Our daughter is 9 years old. We've been reading the book and are wondering if the behaviors she is exhibiting are normal "teen" behaviors or something more serious (bi polar disorder runs in our family). Isn't she too young to experience teen craziness (moody, low self esteem, talking back, anger, jealousy, attention getting behaviors)? At this point she only appears to display these behaviors at home. Her teachers love her and tell me how great everything is in school. They cannot believe I am talking about the same child they have in their class. No one else gets the privilege of her meltdowns - just her father and I.

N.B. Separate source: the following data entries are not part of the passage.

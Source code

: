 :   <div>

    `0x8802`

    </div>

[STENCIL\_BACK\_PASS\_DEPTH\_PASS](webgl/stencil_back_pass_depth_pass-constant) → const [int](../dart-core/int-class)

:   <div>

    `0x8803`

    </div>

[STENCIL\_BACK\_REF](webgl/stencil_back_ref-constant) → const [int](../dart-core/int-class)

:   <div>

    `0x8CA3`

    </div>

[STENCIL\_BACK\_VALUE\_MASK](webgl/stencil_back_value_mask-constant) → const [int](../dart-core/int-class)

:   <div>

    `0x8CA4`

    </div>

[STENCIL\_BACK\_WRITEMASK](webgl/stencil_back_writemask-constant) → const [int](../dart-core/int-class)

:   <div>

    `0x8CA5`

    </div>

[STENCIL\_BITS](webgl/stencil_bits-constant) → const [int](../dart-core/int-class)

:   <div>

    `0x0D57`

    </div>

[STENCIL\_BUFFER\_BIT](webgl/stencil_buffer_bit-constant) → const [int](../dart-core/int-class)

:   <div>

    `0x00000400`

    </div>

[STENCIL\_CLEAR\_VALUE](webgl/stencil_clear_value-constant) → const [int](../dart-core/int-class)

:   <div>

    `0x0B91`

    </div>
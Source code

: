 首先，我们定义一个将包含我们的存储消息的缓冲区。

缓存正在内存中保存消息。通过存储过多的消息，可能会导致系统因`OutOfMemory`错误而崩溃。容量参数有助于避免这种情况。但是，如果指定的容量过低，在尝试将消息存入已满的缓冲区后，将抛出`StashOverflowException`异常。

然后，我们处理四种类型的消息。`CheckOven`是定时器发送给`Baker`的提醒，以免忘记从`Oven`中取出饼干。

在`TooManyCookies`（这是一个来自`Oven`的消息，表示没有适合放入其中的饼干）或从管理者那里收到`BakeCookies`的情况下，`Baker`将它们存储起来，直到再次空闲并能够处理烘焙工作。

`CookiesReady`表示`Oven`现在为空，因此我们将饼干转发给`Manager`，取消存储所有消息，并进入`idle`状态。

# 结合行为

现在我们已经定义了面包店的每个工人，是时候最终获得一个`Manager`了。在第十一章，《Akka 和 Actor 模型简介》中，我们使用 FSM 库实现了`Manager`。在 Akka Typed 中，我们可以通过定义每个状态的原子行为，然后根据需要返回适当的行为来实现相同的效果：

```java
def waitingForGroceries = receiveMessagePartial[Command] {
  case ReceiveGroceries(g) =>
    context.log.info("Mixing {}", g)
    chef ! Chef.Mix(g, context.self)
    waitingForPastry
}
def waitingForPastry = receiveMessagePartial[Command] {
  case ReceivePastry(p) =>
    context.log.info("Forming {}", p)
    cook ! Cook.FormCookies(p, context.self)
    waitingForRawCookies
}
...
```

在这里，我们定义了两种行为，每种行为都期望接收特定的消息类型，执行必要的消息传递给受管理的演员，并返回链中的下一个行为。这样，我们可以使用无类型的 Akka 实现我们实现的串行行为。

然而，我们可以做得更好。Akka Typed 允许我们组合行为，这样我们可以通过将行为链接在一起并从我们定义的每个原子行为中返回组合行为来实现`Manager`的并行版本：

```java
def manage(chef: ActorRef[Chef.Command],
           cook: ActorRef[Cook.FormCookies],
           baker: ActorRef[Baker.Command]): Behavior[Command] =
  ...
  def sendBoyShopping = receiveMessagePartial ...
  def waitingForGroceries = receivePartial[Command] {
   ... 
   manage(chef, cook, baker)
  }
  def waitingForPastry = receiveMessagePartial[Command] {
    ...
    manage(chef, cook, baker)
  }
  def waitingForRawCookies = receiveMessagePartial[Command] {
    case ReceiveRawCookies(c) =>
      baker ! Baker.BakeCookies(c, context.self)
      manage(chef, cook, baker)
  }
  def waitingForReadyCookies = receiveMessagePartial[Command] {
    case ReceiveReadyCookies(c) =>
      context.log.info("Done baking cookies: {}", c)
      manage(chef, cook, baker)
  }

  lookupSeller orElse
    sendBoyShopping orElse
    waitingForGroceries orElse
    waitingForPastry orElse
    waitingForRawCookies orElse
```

We've tried therapy before and the therapist dismissed her because she refused to talk. I had to be present in the room for all sessions to allow her to be comfortable enough to talk with the therapist. The therapist said that therapy wasn't for everyone and it was "painful" to try to get her to talk. Although the therapy sessions were difficult to get through, she did learn some valuable techniques that she still uses to help her calm down and get her anger and feelings out in a safe way (i.e. without a "meltdown").
Try a different therapist. There are times when the first therapist you try is not a good fit for your child. You may find that another therapist has the skill, connection and/or patience to enable your child to feel comfortable in the setting.
Yes, indeed try another therapist and even if your daughter refuses to talk, get some coaching on how to respond to her behaviors. The fact that this stuff only appears at home suggests that she does have control over theses actions, but somehow feels a need to act bad with her parents. Don't let this continue and spread into her other worlds (school, friends, and so on).